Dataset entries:

%%

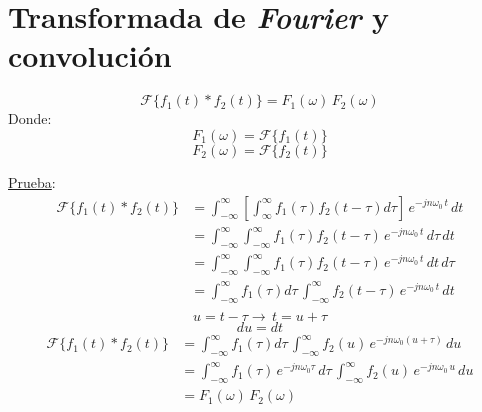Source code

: \section{Transformada de \emph{Fourier} y convolución}
\begin{equation}
    \mathcal{F}\{f_1(t)*f_2(t)\}=F_1(\omega)\,F_2(\omega)
\end{equation}
Donde:
\begin{equation*}
    F_1(\omega)=\mathcal{F}\{f_1(t)\}
\end{equation*}
\begin{equation*}
    F_2(\omega)=\mathcal{F}\{f_2(t)\}
\end{equation*}

\underline{Prueba}:
\begin{equation*}
\begin{split}
    \mathcal{F}\{f_1(t)*f_2(t)\}
        &=\int_{-\infty}^{\infty}\left[
            \int_{\infty}^{\infty}f_1(\tau)f_2(t-\tau)d\tau
        \right]\,e^{-jn\omega_0\,t}\,dt\\
        &=\int_{-\infty}^{\infty}\int_{-\infty}^{\infty}
            f_1(\tau)f_2(t-\tau)\,e^{-jn\omega_0\,t}\,d\tau\,dt\\
        &=\int_{-\infty}^{\infty}\int_{-\infty}^{\infty}
            f_1(\tau)f_2(t-\tau)\,e^{-jn\omega_0\,t}\,dt\,d\tau\\
        &=\int_{-\infty}^{\infty}f_1(\tau)d\tau\,\int_{-\infty}^{\infty}
            f_2(t-\tau)\,e^{-jn\omega_0\,t}\,dt\\
\end{split}
\end{equation*}
\begin{equation*}
    u=t-\tau\rightarrow\,t=u+\tau
\end{equation*}
\begin{equation*}
    du=dt
\end{equation*}
\begin{equation*}
\begin{split}
    \mathcal{F}\{f_1(t)*f_2(t)\}
        &=\int_{-\infty}^{\infty}f_1(\tau)d\tau\,\int_{-\infty}^{\infty}
            f_2(u)\,e^{-jn\omega_0(u+\tau)}\,du\\
        &=\int_{-\infty}^{\infty}f_1(\tau)\,e^{-jn\omega_0\tau}\,d\tau\,
            \int_{-\infty}^{\infty}f_2(u)\,e^{-jn\omega_0\,u}\,du\\
        &=F_1(\omega)\,F_2(\omega)\\
\end{split}
\end{equation*}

%%

Problem description:
All the records need to be retyped word for word, except for the pictures.

Result for this exercise:
Source code

: \section{Transformada de \emph{Fourier} y convolución}
\begin{equation}
    \mathcal{F}\{f_1(t)*f_2(t)\}=F_1(\omega)\,F_2(\omega)
\end{equation}
Donde:
\begin{equation*}
    F_1(\omega)=\mathcal{F}\{f_1(t)\}
\end{equation*}
\begin{equation*}
    F_2(\omega)=\mathcal{F}\{f_2(t)\}
\end{equation*}

\underline{Prueba}:
\begin{equation*}
\begin{split}
    \mathcal{F}\{f_1(t)*f_2(t)\}
        &=\int_{-\infty}^{\infty}\left[
            \int_{\infty}^{\infty}f_1(\tau)f_2(t-\tau)d\tau
        \right]\,e^{-jn\omega_0\,t}\,dt\\
        &=\int_{-\infty}^{\infty}\int_{-\infty}^{\infty}
            f_1(\tau)f_2(t-\tau)\,e^{-jn\omega_0\,t}\,d\tau\,dt\\
        &=\int_{-\infty}^{\infty}\int_{-\infty}^{\infty}
            f_1(\tau)f_2(t-\tau)\,e^{-jn\omega_0\,t}\,dt\,d\tau\\
        &=\int_{-\infty}^{\infty}f_1(\tau)d\tau\,\int_{-\infty}^{\infty}
            f_2(t-\tau)\,e^{-jn\omega_0\,t}\,dt\\
\end{split}
\end{equation*}
\begin{equation*}
    u=t-\tau\rightarrow\,t=u+\tau
\end{equation*}
\begin{equation*}
    du=dt
\end{equation*}
\begin{equation*}
\begin{split}
    \mathcal{F}\{f_1(t)*f_2(t)\}
        &=\int_{-\infty}^{\infty}f_1(\tau)d\tau\,\int_{-\infty}^{\infty}
            f_2(u)\,e^{-jn\omega_0(u+\tau)}\,du\\
        &=\int_{-\infty}^{\infty}f_1(\tau)\,e^{-jn\omega_0\tau}\,d\tau\,
            \int_{-\infty}^{\infty}f_2(u)\,e^{-jn\omega_0\,u}\,du\\
        &=F_1(\omega)\,F_2(\omega)\\
\end{split}
\end{equation*}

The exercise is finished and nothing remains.